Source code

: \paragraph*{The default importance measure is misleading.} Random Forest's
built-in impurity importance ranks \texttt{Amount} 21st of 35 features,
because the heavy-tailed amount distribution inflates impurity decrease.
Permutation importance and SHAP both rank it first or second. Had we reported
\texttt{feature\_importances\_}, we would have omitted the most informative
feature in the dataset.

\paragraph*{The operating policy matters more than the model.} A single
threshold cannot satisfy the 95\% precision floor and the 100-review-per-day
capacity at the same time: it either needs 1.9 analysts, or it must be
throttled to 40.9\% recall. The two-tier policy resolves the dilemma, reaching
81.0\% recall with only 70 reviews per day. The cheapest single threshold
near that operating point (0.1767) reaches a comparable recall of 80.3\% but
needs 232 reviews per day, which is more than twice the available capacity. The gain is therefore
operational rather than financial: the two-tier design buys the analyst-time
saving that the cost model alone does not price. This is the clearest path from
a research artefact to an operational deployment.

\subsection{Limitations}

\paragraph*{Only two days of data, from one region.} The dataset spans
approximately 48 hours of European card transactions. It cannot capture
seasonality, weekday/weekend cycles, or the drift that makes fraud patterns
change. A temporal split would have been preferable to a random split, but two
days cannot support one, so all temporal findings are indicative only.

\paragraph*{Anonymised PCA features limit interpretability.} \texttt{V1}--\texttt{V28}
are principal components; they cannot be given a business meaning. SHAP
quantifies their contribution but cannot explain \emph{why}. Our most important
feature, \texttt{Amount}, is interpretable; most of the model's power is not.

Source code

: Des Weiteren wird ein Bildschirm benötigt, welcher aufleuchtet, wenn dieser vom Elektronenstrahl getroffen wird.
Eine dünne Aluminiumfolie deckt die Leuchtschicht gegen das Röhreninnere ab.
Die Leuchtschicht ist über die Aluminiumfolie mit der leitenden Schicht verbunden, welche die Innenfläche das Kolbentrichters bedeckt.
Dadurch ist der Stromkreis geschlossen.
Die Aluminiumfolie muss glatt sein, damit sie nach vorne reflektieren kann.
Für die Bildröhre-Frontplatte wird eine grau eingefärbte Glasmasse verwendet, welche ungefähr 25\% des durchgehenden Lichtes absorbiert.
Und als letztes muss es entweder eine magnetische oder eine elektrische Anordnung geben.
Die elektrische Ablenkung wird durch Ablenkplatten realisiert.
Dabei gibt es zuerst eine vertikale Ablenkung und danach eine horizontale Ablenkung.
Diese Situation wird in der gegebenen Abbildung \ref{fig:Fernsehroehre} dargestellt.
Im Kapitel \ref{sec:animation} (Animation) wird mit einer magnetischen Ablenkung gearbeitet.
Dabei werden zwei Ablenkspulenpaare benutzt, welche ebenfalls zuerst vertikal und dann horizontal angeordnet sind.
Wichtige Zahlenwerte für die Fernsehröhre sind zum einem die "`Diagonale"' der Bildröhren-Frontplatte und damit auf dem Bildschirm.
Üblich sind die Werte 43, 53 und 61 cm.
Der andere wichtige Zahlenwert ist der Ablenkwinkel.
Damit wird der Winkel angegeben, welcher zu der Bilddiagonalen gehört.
□ □ □ □
**Instructions for the task**
Returned text must match every record word for word.

**Response to this task**
Source code

: \paragraph*{The default importance measure is misleading.} Random Forest's
built-in impurity importance ranks \texttt{Amount} 21st of 35 features,
because the heavy-tailed amount distribution inflates impurity decrease.
Permutation importance and SHAP both rank it first or second. Had we reported
\texttt{feature\_importances\_}, we would have omitted the most informative
feature in the dataset.

\paragraph*{The operating policy matters more than the model.} A single
threshold cannot satisfy the 95\% precision floor and the 100-review-per-day
capacity at the same time: it either needs 1.9 analysts, or it must be
throttled to 40.9\% recall. The two-tier policy resolves the dilemma, reaching
81.0\% recall with only 70 reviews per day. The cheapest single threshold
near that operating point (0.1767) reaches a comparable recall of 80.3\% but
needs 232 reviews per day, which is more than twice the available capacity. The gain is therefore
operational rather than financial: the two-tier design buys the analyst-time
saving that the cost model alone does not price. This is the clearest path from
a research artefact to an operational deployment.

\subsection{Limitations}

\paragraph*{Only two days of data, from one region.} The dataset spans
approximately 48 hours of European card transactions. It cannot capture
seasonality, weekday/weekend cycles, or the drift that makes fraud patterns
change. A temporal split would have been preferable to a random split, but two
days cannot support one, so all temporal findings are indicative only.

\paragraph*{Anonymised PCA features limit interpretability.} \texttt{V1}--\texttt{V28}
are principal components; they cannot be given a business meaning. SHAP
quantifies their contribution but cannot explain \emph{why}. Our most important
feature, \texttt{Amount}, is interpretable; most of the model's power is not.

Source code

: Des Weiteren wird ein Bildschirm benötigt, welcher aufleuchtet, wenn dieser vom Elektronenstrahl getroffen wird.
Eine dünne Aluminiumfolie deckt die Leuchtschicht gegen das Röhreninnere ab.
Die Leuchtschicht ist über die Aluminiumfolie mit der leitenden Schicht verbunden, welche die Innenfläche das Kolbentrichters bedeckt.
Dadurch ist der Stromkreis geschlossen.
Die Aluminiumfolie muss glatt sein, damit sie nach vorne reflektieren kann.
Für die Bildröhre-Frontplatte wird eine grau eingefärbte Glasmasse verwendet, welche ungefähr 25\% des durchgehenden Lichtes absorbiert.
Und als letztes muss es entweder eine magnetische oder eine elektrische Anordnung geben.
Die elektrische Ablenkung wird durch Ablenkplatten realisiert.
Dabei gibt es zuerst eine vertikale Ablenkung und danach eine horizontale Ablenkung.
Diese Situation wird in der gegebenen Abbildung \ref{fig:Fernsehroehre} dargestellt.
Im Kapitel \ref{sec:animation} (Animation) wird mit einer magnetischen Ablenkung gearbeitet.
Dabei werden zwei Ablenkspulenpaare benutzt, welche ebenfalls zuerst vertikal und dann horizontal angeordnet sind.
Wichtige Zahlenwerte für die Fernsehröhre sind zum einem die "`Diagonale"' der Bildröhren-Frontplatte und damit auf dem Bildschirm.
Üblich sind die Werte 43, 53 und 61 cm.
Der andere wichtige Zahlenwert ist der Ablenkwinkel.
Damit wird der Winkel angegeben, welcher zu der Bilddiagonalen gehört.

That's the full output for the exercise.